[Source texts of formatted documents]
══════

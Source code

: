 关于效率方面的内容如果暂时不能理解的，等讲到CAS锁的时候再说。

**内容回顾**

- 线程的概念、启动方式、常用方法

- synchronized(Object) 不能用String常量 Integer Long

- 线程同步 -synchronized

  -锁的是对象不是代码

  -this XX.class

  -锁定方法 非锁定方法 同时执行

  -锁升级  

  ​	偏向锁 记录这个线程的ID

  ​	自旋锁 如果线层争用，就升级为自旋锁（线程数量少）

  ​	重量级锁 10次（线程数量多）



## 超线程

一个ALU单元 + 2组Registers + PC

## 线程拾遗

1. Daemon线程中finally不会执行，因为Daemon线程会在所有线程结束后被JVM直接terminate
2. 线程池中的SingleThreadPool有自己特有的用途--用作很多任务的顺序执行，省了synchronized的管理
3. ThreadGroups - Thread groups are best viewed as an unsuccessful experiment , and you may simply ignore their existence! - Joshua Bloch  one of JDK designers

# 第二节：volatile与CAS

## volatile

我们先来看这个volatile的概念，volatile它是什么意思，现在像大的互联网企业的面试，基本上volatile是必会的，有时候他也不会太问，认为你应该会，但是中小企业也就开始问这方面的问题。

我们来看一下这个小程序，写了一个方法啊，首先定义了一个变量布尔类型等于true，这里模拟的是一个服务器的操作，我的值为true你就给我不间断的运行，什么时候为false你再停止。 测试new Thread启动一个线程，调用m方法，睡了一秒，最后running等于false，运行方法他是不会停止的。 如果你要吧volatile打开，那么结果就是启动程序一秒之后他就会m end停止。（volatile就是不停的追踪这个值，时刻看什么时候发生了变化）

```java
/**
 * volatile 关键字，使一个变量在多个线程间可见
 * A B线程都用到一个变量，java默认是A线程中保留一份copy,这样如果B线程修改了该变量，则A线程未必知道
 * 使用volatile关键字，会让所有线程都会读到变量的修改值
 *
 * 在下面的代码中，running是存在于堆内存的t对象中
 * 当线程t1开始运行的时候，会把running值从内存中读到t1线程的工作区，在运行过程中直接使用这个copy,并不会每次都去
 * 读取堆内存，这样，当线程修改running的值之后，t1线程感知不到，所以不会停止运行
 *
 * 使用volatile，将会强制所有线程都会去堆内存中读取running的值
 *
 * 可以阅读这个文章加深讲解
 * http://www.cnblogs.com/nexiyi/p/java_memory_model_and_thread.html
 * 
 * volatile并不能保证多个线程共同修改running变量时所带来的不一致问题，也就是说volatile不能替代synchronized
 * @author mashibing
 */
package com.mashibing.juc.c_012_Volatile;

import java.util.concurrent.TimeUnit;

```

══════

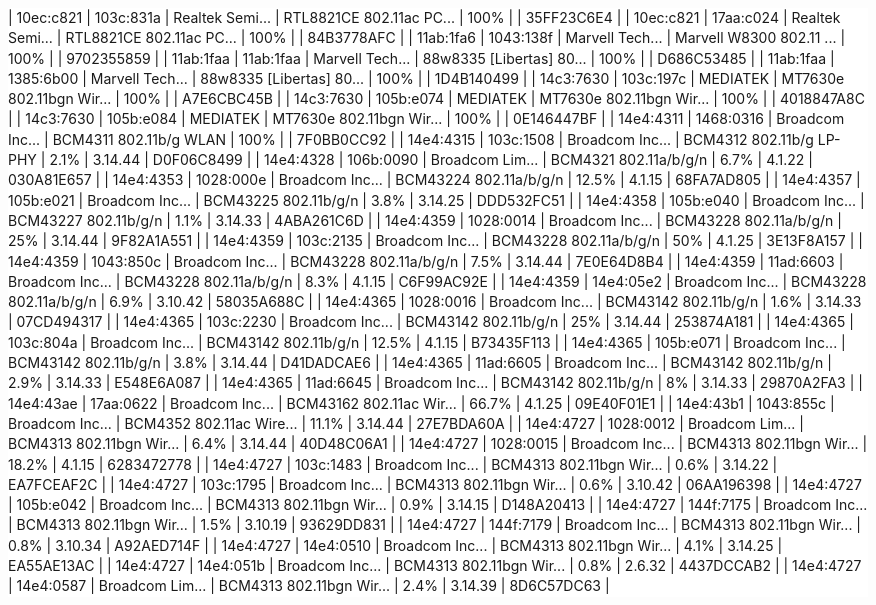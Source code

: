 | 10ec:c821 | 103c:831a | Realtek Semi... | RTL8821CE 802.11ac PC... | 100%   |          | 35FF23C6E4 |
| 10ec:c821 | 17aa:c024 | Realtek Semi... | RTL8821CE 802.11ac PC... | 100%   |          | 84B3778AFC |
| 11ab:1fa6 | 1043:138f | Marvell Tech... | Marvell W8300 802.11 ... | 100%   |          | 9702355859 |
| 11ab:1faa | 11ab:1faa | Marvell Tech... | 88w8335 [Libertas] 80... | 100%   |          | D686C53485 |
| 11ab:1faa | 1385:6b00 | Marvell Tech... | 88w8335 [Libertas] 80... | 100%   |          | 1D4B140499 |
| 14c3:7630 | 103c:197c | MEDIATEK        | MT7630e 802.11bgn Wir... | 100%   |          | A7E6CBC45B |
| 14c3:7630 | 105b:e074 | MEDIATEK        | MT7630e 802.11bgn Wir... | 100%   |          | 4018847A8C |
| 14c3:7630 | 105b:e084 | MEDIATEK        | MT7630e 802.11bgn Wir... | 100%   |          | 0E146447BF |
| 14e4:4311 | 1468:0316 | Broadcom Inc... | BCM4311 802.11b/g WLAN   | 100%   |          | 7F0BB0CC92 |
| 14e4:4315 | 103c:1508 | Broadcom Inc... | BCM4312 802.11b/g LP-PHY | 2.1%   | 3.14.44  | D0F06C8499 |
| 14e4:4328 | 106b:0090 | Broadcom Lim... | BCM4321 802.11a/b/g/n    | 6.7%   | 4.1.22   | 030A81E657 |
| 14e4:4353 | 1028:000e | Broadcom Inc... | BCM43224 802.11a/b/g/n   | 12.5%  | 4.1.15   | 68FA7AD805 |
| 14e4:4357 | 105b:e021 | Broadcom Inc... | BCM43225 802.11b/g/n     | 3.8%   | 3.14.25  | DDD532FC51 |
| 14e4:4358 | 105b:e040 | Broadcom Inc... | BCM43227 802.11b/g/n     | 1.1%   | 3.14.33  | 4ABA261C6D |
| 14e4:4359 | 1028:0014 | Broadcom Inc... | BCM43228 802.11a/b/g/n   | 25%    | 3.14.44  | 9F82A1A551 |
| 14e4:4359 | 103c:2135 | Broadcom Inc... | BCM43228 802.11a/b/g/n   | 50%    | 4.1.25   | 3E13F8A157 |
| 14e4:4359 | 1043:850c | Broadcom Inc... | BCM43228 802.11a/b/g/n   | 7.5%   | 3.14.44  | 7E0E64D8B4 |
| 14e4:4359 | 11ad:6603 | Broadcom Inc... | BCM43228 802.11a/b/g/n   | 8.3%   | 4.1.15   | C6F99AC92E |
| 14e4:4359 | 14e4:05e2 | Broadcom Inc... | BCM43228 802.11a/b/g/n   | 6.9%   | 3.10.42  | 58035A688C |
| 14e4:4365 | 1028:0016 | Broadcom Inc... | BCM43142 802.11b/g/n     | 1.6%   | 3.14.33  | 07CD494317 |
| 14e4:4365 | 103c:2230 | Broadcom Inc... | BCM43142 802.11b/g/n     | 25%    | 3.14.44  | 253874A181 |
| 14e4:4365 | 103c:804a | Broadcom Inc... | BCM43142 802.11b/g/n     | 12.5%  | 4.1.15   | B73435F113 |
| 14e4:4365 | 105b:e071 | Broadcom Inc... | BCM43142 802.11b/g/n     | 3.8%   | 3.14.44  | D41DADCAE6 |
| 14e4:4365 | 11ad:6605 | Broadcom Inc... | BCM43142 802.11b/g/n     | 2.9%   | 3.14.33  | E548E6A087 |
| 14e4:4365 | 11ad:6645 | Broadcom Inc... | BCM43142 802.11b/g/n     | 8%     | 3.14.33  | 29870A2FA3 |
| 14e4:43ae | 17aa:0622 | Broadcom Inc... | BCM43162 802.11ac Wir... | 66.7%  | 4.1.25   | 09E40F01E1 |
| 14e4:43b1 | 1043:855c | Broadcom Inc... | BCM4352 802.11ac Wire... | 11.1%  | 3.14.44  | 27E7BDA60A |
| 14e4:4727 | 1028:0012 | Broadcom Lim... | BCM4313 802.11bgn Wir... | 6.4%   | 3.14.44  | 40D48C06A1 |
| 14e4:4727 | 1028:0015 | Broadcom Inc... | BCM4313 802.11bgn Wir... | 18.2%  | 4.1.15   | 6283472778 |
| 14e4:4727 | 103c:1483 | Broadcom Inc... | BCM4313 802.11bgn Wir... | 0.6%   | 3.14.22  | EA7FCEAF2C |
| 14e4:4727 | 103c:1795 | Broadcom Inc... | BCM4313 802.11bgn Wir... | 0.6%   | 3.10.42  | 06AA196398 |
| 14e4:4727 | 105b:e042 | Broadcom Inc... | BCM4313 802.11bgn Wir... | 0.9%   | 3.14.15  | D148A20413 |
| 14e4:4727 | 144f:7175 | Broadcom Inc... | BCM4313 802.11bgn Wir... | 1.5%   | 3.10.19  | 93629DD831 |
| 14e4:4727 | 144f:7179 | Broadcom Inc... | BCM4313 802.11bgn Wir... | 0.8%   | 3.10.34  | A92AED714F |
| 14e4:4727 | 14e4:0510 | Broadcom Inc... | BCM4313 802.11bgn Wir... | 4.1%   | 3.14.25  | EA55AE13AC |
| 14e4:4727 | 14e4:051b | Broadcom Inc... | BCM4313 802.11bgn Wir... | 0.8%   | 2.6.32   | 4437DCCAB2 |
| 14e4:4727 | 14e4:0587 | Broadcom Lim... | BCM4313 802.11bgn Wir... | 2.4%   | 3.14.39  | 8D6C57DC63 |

══════

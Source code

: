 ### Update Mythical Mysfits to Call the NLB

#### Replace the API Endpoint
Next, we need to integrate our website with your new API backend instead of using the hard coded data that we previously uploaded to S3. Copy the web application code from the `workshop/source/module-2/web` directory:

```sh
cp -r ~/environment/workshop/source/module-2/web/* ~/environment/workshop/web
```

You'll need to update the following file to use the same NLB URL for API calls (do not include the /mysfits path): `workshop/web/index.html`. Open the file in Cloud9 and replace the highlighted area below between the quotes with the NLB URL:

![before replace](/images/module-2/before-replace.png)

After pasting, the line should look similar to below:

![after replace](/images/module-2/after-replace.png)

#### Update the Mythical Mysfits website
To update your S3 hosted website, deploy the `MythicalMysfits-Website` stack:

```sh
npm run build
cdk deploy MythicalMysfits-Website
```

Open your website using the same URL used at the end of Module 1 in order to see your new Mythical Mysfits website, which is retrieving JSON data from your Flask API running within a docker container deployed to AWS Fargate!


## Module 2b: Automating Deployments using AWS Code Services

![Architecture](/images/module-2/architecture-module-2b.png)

══════

[TASK OBJECTIVE]: What you return must be the lines above that run from the line with "14e4:43b1 | 1043:855c" to the line with "14e4:4727 | 144f:7179", inclusive, each copied exactly.

[EXPECTED OUTPUT]:
| 14e4:43b1 | 1043:855c | Broadcom Inc... | BCM4352 802.11ac Wire... | 11.1%  | 3.14.44  | 27E7BDA60A |
| 14e4:4727 | 1028:0012 | Broadcom Lim... | BCM4313 802.11bgn Wir... | 6.4%   | 3.14.44  | 40D48C06A1 |
| 14e4:4727 | 1028:0015 | Broadcom Inc... | BCM4313 802.11bgn Wir... | 18.2%  | 4.1.15   | 6283472778 |
| 14e4:4727 | 103c:1483 | Broadcom Inc... | BCM4313 802.11bgn Wir... | 0.6%   | 3.14.22  | EA7FCEAF2C |
| 14e4:4727 | 103c:1795 | Broadcom Inc... | BCM4313 802.11bgn Wir... | 0.6%   | 3.10.42  | 06AA196398 |
| 14e4:4727 | 105b:e042 | Broadcom Inc... | BCM4313 802.11bgn Wir... | 0.9%   | 3.14.15  | D148A20413 |
| 14e4:4727 | 144f:7175 | Broadcom Inc... | BCM4313 802.11bgn Wir... | 1.5%   | 3.10.19  | 93629DD831 |
| 14e4:4727 | 144f:7179 | Broadcom Inc... | BCM4313 802.11bgn Wir... | 0.8%   | 3.10.34  | A92AED714F |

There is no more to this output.